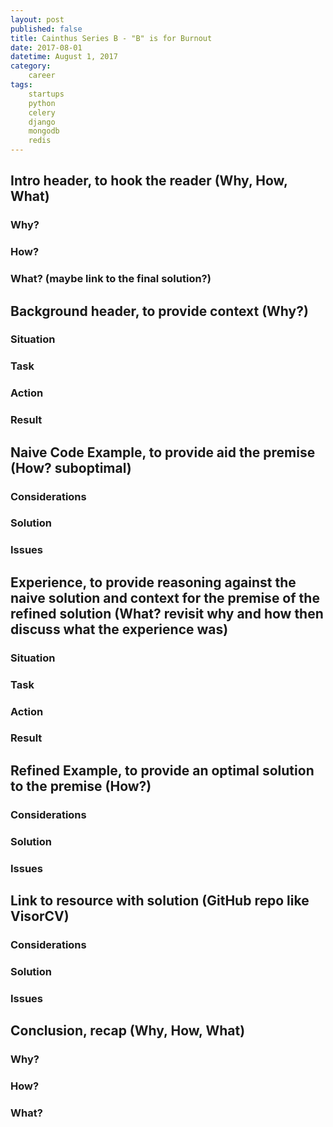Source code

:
 ```yaml
---
layout: post
published: false
title: Cainthus Series B - "B" is for Burnout
date: 2017-08-01
datetime: August 1, 2017
category:
    career
tags:
    startups
    python
    celery
    django
    mongodb
    redis
---
```



## Intro header, to hook the reader (Why, How, What)
### Why?
### How?
### What? (maybe link to the final solution?)
## Background header, to provide context (Why?)
### Situation
### Task
### Action
### Result
## Naive Code Example, to provide aid the premise (How? suboptimal)
### Considerations
### Solution
### Issues
## Experience, to provide reasoning against the naive solution and context for the premise of the refined solution (What? revisit why and how then discuss what the experience was)
### Situation
### Task
### Action
### Result
## Refined Example, to provide an optimal solution to the premise (How?)
### Considerations
### Solution
### Issues
## Link to resource with solution (GitHub repo like VisorCV)
### Considerations
### Solution
### Issues
## Conclusion, recap (Why, How, What)
### Why?
### How?
### What?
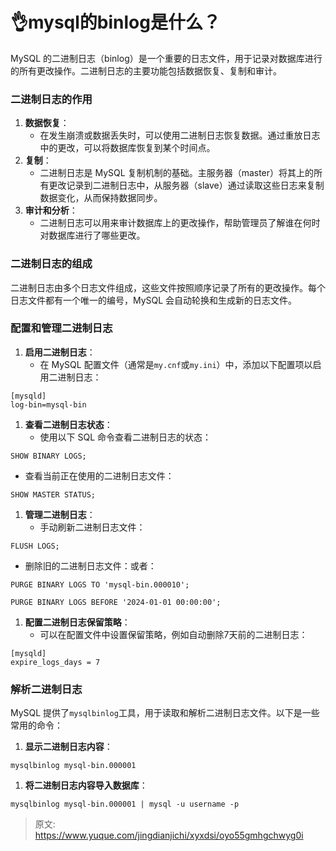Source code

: # 👌mysql的binlog是什么？

MySQL 的二进制日志（binlog）是一个重要的日志文件，用于记录对数据库进行的所有更改操作。二进制日志的主要功能包括数据恢复、复制和审计。

### 二进制日志的作用
1. **数据恢复**：
    - 在发生崩溃或数据丢失时，可以使用二进制日志恢复数据。通过重放日志中的更改，可以将数据库恢复到某个时间点。
2. **复制**：
    - 二进制日志是 MySQL 复制机制的基础。主服务器（master）将其上的所有更改记录到二进制日志中，从服务器（slave）通过读取这些日志来复制数据变化，从而保持数据同步。
3. **审计和分析**：
    - 二进制日志可以用来审计数据库上的更改操作，帮助管理员了解谁在何时对数据库进行了哪些更改。

### 二进制日志的组成
二进制日志由多个日志文件组成，这些文件按照顺序记录了所有的更改操作。每个日志文件都有一个唯一的编号，MySQL 会自动轮换和生成新的日志文件。

### 配置和管理二进制日志
1. **启用二进制日志**：
    - 在 MySQL 配置文件（通常是`my.cnf`或`my.ini`）中，添加以下配置项以启用二进制日志：

```plain
[mysqld]
log-bin=mysql-bin
```

1. **查看二进制日志状态**：
    - 使用以下 SQL 命令查看二进制日志的状态：

```plain
SHOW BINARY LOGS;
```

+ 查看当前正在使用的二进制日志文件：

```plain
SHOW MASTER STATUS;
```

1. **管理二进制日志**：
    - 手动刷新二进制日志文件：

```plain
FLUSH LOGS;
```

+ 删除旧的二进制日志文件：或者：

```plain
PURGE BINARY LOGS TO 'mysql-bin.000010';
```

```plain
PURGE BINARY LOGS BEFORE '2024-01-01 00:00:00';
```

1. **配置二进制日志保留策略**：
    - 可以在配置文件中设置保留策略，例如自动删除7天前的二进制日志：

```plain
[mysqld]
expire_logs_days = 7
```

### 解析二进制日志
MySQL 提供了`mysqlbinlog`工具，用于读取和解析二进制日志文件。以下是一些常用的命令：

1. **显示二进制日志内容**：

```plain
mysqlbinlog mysql-bin.000001
```

1. **将二进制日志内容导入数据库**：

```plain
mysqlbinlog mysql-bin.000001 | mysql -u username -p
```



> 原文: <https://www.yuque.com/jingdianjichi/xyxdsi/oyo55gmhgchwyg0i>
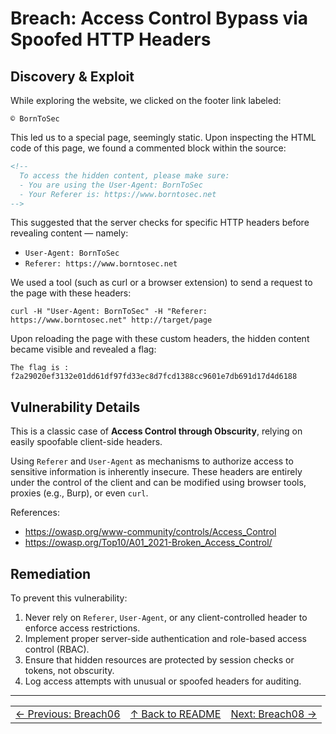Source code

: # Breach: Access Control Bypass via Spoofed HTTP Headers

## Discovery & Exploit

While exploring the website, we clicked on the footer link labeled:

``© BornToSec``

This led us to a special page, seemingly static. Upon inspecting the HTML code of this page, we found a commented block within the source:

```html
<!-- 
  To access the hidden content, please make sure:
  - You are using the User-Agent: BornToSec
  - Your Referer is: https://www.borntosec.net
-->
```

This suggested that the server checks for specific HTTP headers before revealing content — namely:

- `User-Agent: BornToSec`
- `Referer: https://www.borntosec.net`

We used a tool (such as curl or a browser extension) to send a request to the page with these headers:

``curl -H "User-Agent: BornToSec" -H "Referer: https://www.borntosec.net" http://target/page``

Upon reloading the page with these custom headers, the hidden content became visible and revealed a flag:

``The flag is : f2a29020ef3132e01dd61df97fd33ec8d7fcd1388cc9601e7db691d17d4d6188``

## Vulnerability Details

This is a classic case of **Access Control through Obscurity**, relying on easily spoofable client-side headers.

Using `Referer` and `User-Agent` as mechanisms to authorize access to sensitive information is inherently insecure. These headers are entirely under the control of the client and can be modified using browser tools, proxies (e.g., Burp), or even `curl`.

References:

- https://owasp.org/www-community/controls/Access_Control
- https://owasp.org/Top10/A01_2021-Broken_Access_Control/

## Remediation

To prevent this vulnerability:

1. Never rely on `Referer`, `User-Agent`, or any client-controlled header to enforce access restrictions.
2. Implement proper server-side authentication and role-based access control (RBAC).
3. Ensure that hidden resources are protected by session checks or tokens, not obscurity.
4. Log access attempts with unusual or spoofed headers for auditing.

---

<table width="100%">
  <tr>
    <td align="left"><a href="../Breach06_*/Ressources/writeup.md">← Previous: Breach06</a></td>
    <td align="center"><a href="../../README.md">↑ Back to README</a></td>
    <td align="right"><a href="../Breach08_*/Ressources/writeup.md">Next: Breach08 →</a></td>
  </tr>
</table>
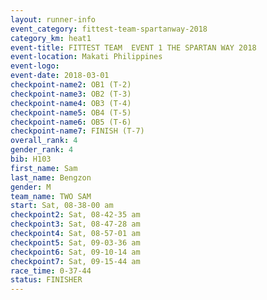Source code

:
 ```yaml
---
layout: runner-info 
event_category: fittest-team-spartanway-2018 
category_km: heat1 
event-title: FITTEST TEAM  EVENT 1 THE SPARTAN WAY 2018 
event-location: Makati Philippines 
event-logo: 
event-date: 2018-03-01 
checkpoint-name2: OB1 (T-2) 
checkpoint-name3: OB2 (T-3) 
checkpoint-name4: OB3 (T-4) 
checkpoint-name5: OB4 (T-5) 
checkpoint-name6: OB5 (T-6) 
checkpoint-name7: FINISH (T-7) 
overall_rank: 4
gender_rank: 4
bib: H103
first_name: Sam
last_name: Bengzon
gender: M
team_name: TWO SAM
start: Sat, 08-38-00 am
checkpoint2: Sat, 08-42-35 am
checkpoint3: Sat, 08-47-28 am
checkpoint4: Sat, 08-57-01 am
checkpoint5: Sat, 09-03-36 am
checkpoint6: Sat, 09-10-14 am
checkpoint7: Sat, 09-15-44 am
race_time: 0-37-44
status: FINISHER
---
```

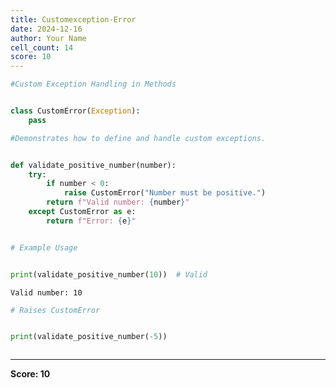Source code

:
 ```yaml
---
title: Customexception-Error
date: 2024-12-16
author: Your Name
cell_count: 14
score: 10
---
```


```python
#Custom Exception Handling in Methods
```


```python

```


```python
class CustomError(Exception):
    pass
```


```python
#Demonstrates how to define and handle custom exceptions.
```


```python

```


```python
def validate_positive_number(number):
    try:
        if number < 0:
            raise CustomError("Number must be positive.")
        return f"Valid number: {number}"
    except CustomError as e:
        return f"Error: {e}"
```


```python

```


```python
# Example Usage
```


```python

```


```python
print(validate_positive_number(10))  # Valid
```

    Valid number: 10



```python
# Raises CustomError
```


```python

```


```python
print(validate_positive_number(-5)) 
```


```python

```


---
**Score: 10**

════════════════════

What you should do: Transcribe every entry above exactly as it stands, but skip the images.

Response below:
Source code

:
 ```yaml
---
layout: post
published: false
title: Cainthus Series B - "B" is for Burnout
date: 2017-08-01
datetime: August 1, 2017
category:
    career
tags:
    startups
    python
    celery
    django
    mongodb
    redis
---
```



## Intro header, to hook the reader (Why, How, What)
### Why?
### How?
### What? (maybe link to the final solution?)
## Background header, to provide context (Why?)
### Situation
### Task
### Action
### Result
## Naive Code Example, to provide aid the premise (How? suboptimal)
### Considerations
### Solution
### Issues
## Experience, to provide reasoning against the naive solution and context for the premise of the refined solution (What? revisit why and how then discuss what the experience was)
### Situation
### Task
### Action
### Result
## Refined Example, to provide an optimal solution to the premise (How?)
### Considerations
### Solution
### Issues
## Link to resource with solution (GitHub repo like VisorCV)
### Considerations
### Solution
### Issues
## Conclusion, recap (Why, How, What)
### Why?
### How?
### What?
Source code

: # 👌mysql的binlog是什么？

MySQL 的二进制日志（binlog）是一个重要的日志文件，用于记录对数据库进行的所有更改操作。二进制日志的主要功能包括数据恢复、复制和审计。

### 二进制日志的作用
1. **数据恢复**：
    - 在发生崩溃或数据丢失时，可以使用二进制日志恢复数据。通过重放日志中的更改，可以将数据库恢复到某个时间点。
2. **复制**：
    - 二进制日志是 MySQL 复制机制的基础。主服务器（master）将其上的所有更改记录到二进制日志中，从服务器（slave）通过读取这些日志来复制数据变化，从而保持数据同步。
3. **审计和分析**：
    - 二进制日志可以用来审计数据库上的更改操作，帮助管理员了解谁在何时对数据库进行了哪些更改。

### 二进制日志的组成
二进制日志由多个日志文件组成，这些文件按照顺序记录了所有的更改操作。每个日志文件都有一个唯一的编号，MySQL 会自动轮换和生成新的日志文件。

### 配置和管理二进制日志
1. **启用二进制日志**：
    - 在 MySQL 配置文件（通常是`my.cnf`或`my.ini`）中，添加以下配置项以启用二进制日志：

```plain
[mysqld]
log-bin=mysql-bin
```

1. **查看二进制日志状态**：
    - 使用以下 SQL 命令查看二进制日志的状态：

```plain
SHOW BINARY LOGS;
```

+ 查看当前正在使用的二进制日志文件：

```plain
SHOW MASTER STATUS;
```

1. **管理二进制日志**：
    - 手动刷新二进制日志文件：

```plain
FLUSH LOGS;
```

+ 删除旧的二进制日志文件：或者：

```plain
PURGE BINARY LOGS TO 'mysql-bin.000010';
```

```plain
PURGE BINARY LOGS BEFORE '2024-01-01 00:00:00';
```

1. **配置二进制日志保留策略**：
    - 可以在配置文件中设置保留策略，例如自动删除7天前的二进制日志：

```plain
[mysqld]
expire_logs_days = 7
```

### 解析二进制日志
MySQL 提供了`mysqlbinlog`工具，用于读取和解析二进制日志文件。以下是一些常用的命令：

1. **显示二进制日志内容**：

```plain
mysqlbinlog mysql-bin.000001
```

1. **将二进制日志内容导入数据库**：

```plain
mysqlbinlog mysql-bin.000001 | mysql -u username -p
```



> 原文: <https://www.yuque.com/jingdianjichi/xyxdsi/oyo55gmhgchwyg0i>
Source code

: # Breach: Access Control Bypass via Spoofed HTTP Headers

## Discovery & Exploit

While exploring the website, we clicked on the footer link labeled:

``© BornToSec``

This led us to a special page, seemingly static. Upon inspecting the HTML code of this page, we found a commented block within the source:

```html
<!-- 
  To access the hidden content, please make sure:
  - You are using the User-Agent: BornToSec
  - Your Referer is: https://www.borntosec.net
-->
```

This suggested that the server checks for specific HTTP headers before revealing content — namely:

- `User-Agent: BornToSec`
- `Referer: https://www.borntosec.net`

We used a tool (such as curl or a browser extension) to send a request to the page with these headers:

``curl -H "User-Agent: BornToSec" -H "Referer: https://www.borntosec.net" http://target/page``

Upon reloading the page with these custom headers, the hidden content became visible and revealed a flag:

``The flag is : f2a29020ef3132e01dd61df97fd33ec8d7fcd1388cc9601e7db691d17d4d6188``

## Vulnerability Details

This is a classic case of **Access Control through Obscurity**, relying on easily spoofable client-side headers.

Using `Referer` and `User-Agent` as mechanisms to authorize access to sensitive information is inherently insecure. These headers are entirely under the control of the client and can be modified using browser tools, proxies (e.g., Burp), or even `curl`.

References:

- https://owasp.org/www-community/controls/Access_Control
- https://owasp.org/Top10/A01_2021-Broken_Access_Control/

## Remediation

To prevent this vulnerability:

1. Never rely on `Referer`, `User-Agent`, or any client-controlled header to enforce access restrictions.
2. Implement proper server-side authentication and role-based access control (RBAC).
3. Ensure that hidden resources are protected by session checks or tokens, not obscurity.
4. Log access attempts with unusual or spoofed headers for auditing.

---

<table width="100%">
  <tr>
    <td align="left"><a href="../Breach06_*/Ressources/writeup.md">← Previous: Breach06</a></td>
    <td align="center"><a href="../../README.md">↑ Back to README</a></td>
    <td align="right"><a href="../Breach08_*/Ressources/writeup.md">Next: Breach08 →</a></td>
  </tr>
</table>
Source code

:
 ```yaml
---
layout: runner-info 
event_category: fittest-team-spartanway-2018 
category_km: heat1 
event-title: FITTEST TEAM  EVENT 1 THE SPARTAN WAY 2018 
event-location: Makati Philippines 
event-logo: 
event-date: 2018-03-01 
checkpoint-name2: OB1 (T-2) 
checkpoint-name3: OB2 (T-3) 
checkpoint-name4: OB3 (T-4) 
checkpoint-name5: OB4 (T-5) 
checkpoint-name6: OB5 (T-6) 
checkpoint-name7: FINISH (T-7) 
overall_rank: 4
gender_rank: 4
bib: H103
first_name: Sam
last_name: Bengzon
gender: M
team_name: TWO SAM
start: Sat, 08-38-00 am
checkpoint2: Sat, 08-42-35 am
checkpoint3: Sat, 08-47-28 am
checkpoint4: Sat, 08-57-01 am
checkpoint5: Sat, 09-03-36 am
checkpoint6: Sat, 09-10-14 am
checkpoint7: Sat, 09-15-44 am
race_time: 0-37-44
status: FINISHER
---
```

Source code

:
 ```yaml
---
title: Customexception-Error
date: 2024-12-16
author: Your Name
cell_count: 14
score: 10
---
```


```python
#Custom Exception Handling in Methods
```


```python

```


```python
class CustomError(Exception):
    pass
```


```python
#Demonstrates how to define and handle custom exceptions.
```


```python

```


```python
def validate_positive_number(number):
    try:
        if number < 0:
            raise CustomError("Number must be positive.")
        return f"Valid number: {number}"
    except CustomError as e:
        return f"Error: {e}"
```


```python

```


```python
# Example Usage
```


```python

```


```python
print(validate_positive_number(10))  # Valid
```

    Valid number: 10



```python
# Raises CustomError
```


```python

```


```python
print(validate_positive_number(-5)) 
```


```python

```


---
**Score: 10**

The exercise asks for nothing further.